Monday, September 14, 2015

the hardest part of homeschooling

I was inspired by the recent posts on Simple Homeschool about the challenging parts of homeschooling, and took a crack at writing about what I'm finding challenging right now in our journey. Head over to Simple Homeschool today to read what others have written about. It always helps to know you aren't the only one pushing up hill somedays!



When I look at my journal to recall how we spent our time last year, I get tingly.  It was juicy, there was flow - all that you would expect from curious, engaged people doing what they love to do.  Yes, of course we had our hard days - usually on the heels of any particularly wonderful day, as Murphy's Law would have it - but they were not in the majority. We read Trumpet of the Swan and Ella Enchanted, and Terry Pratchett's Hatful of Sky. Some days we didn't do anything but read, together, apart, together, apart.  We played games, on the computer, at the kitchen table, on the floor. We listened to The Adventures of Tom Sawyer and Number the Stars. We read Shakespeare and stories about ancient Rome. We looked at moss under a microscope until we found a tardigrade! We traveled to Virginia, to Maine, to Wisconsin.  We hiked and swam - on school days! - and drew plants. There was dancing and costume sewing and we wrote poetry, watched movies in our 100-year-old movie house, and we talked and talked and talked about everything. Puberty. Religion. Evolution. Family. Friendship. Important stuff.
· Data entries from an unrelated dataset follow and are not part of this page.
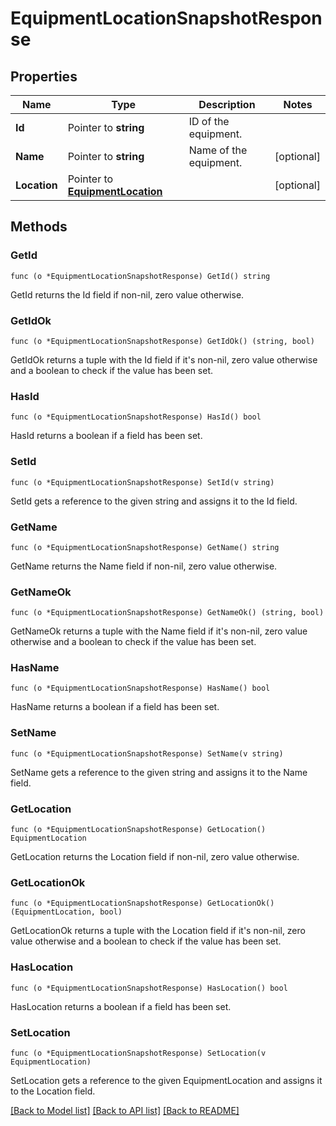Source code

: # EquipmentLocationSnapshotResponse

## Properties

Name | Type | Description | Notes
------------ | ------------- | ------------- | -------------
**Id** | Pointer to **string** | ID of the equipment. | 
**Name** | Pointer to **string** | Name of the equipment. | [optional] 
**Location** | Pointer to [**EquipmentLocation**](EquipmentLocation.md) |  | [optional] 

## Methods

### GetId

`func (o *EquipmentLocationSnapshotResponse) GetId() string`

GetId returns the Id field if non-nil, zero value otherwise.

### GetIdOk

`func (o *EquipmentLocationSnapshotResponse) GetIdOk() (string, bool)`

GetIdOk returns a tuple with the Id field if it's non-nil, zero value otherwise
and a boolean to check if the value has been set.

### HasId

`func (o *EquipmentLocationSnapshotResponse) HasId() bool`

HasId returns a boolean if a field has been set.

### SetId

`func (o *EquipmentLocationSnapshotResponse) SetId(v string)`

SetId gets a reference to the given string and assigns it to the Id field.

### GetName

`func (o *EquipmentLocationSnapshotResponse) GetName() string`

GetName returns the Name field if non-nil, zero value otherwise.

### GetNameOk

`func (o *EquipmentLocationSnapshotResponse) GetNameOk() (string, bool)`

GetNameOk returns a tuple with the Name field if it's non-nil, zero value otherwise
and a boolean to check if the value has been set.

### HasName

`func (o *EquipmentLocationSnapshotResponse) HasName() bool`

HasName returns a boolean if a field has been set.

### SetName

`func (o *EquipmentLocationSnapshotResponse) SetName(v string)`

SetName gets a reference to the given string and assigns it to the Name field.

### GetLocation

`func (o *EquipmentLocationSnapshotResponse) GetLocation() EquipmentLocation`

GetLocation returns the Location field if non-nil, zero value otherwise.

### GetLocationOk

`func (o *EquipmentLocationSnapshotResponse) GetLocationOk() (EquipmentLocation, bool)`

GetLocationOk returns a tuple with the Location field if it's non-nil, zero value otherwise
and a boolean to check if the value has been set.

### HasLocation

`func (o *EquipmentLocationSnapshotResponse) HasLocation() bool`

HasLocation returns a boolean if a field has been set.

### SetLocation

`func (o *EquipmentLocationSnapshotResponse) SetLocation(v EquipmentLocation)`

SetLocation gets a reference to the given EquipmentLocation and assigns it to the Location field.


[[Back to Model list]](../README.md#documentation-for-models) [[Back to API list]](../README.md#documentation-for-api-endpoints) [[Back to README]](../README.md)


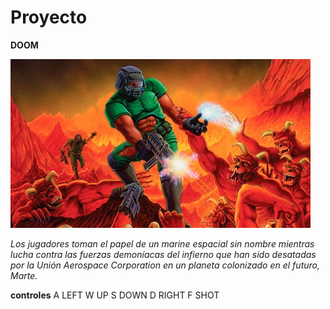 # Proyecto

**DOOM**

![](/images/DOOM.jpg)

*Los jugadores toman el papel de un marine espacial sin nombre mientras lucha contra las fuerzas demoníacas del infierno que han sido desatadas por la Unión Aerospace Corporation en un planeta colonizado en el futuro, Marte.*

**controles**
A LEFT
W UP
S DOWN
D RIGHT
F SHOT
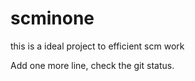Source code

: scminone
========

this is a ideal project to efficient scm work

Add one more line, check the git status.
I feel really good about this last year.  We spent most of our time doing what we were drawn to do, learning as we went along - you know, like humans do - and we worked on building some traditional academic skills like math and clear writing, moving in and out of structure as felt helpful.  


As I write this I can hear Ani upstairs in her room, using her desk as a playhouse for small creatures, the books piled carefully to create rooms and corridors.  The story is elaborate and animated and it's been going on for over half an hour.  She is in her bliss.  The storytelling happens almost daily, and it is not an "extra curricular" part of her day, she is fulfilling a need to speak a story aloud, to use her amazing imagination and vocabulary to tell a story to herself.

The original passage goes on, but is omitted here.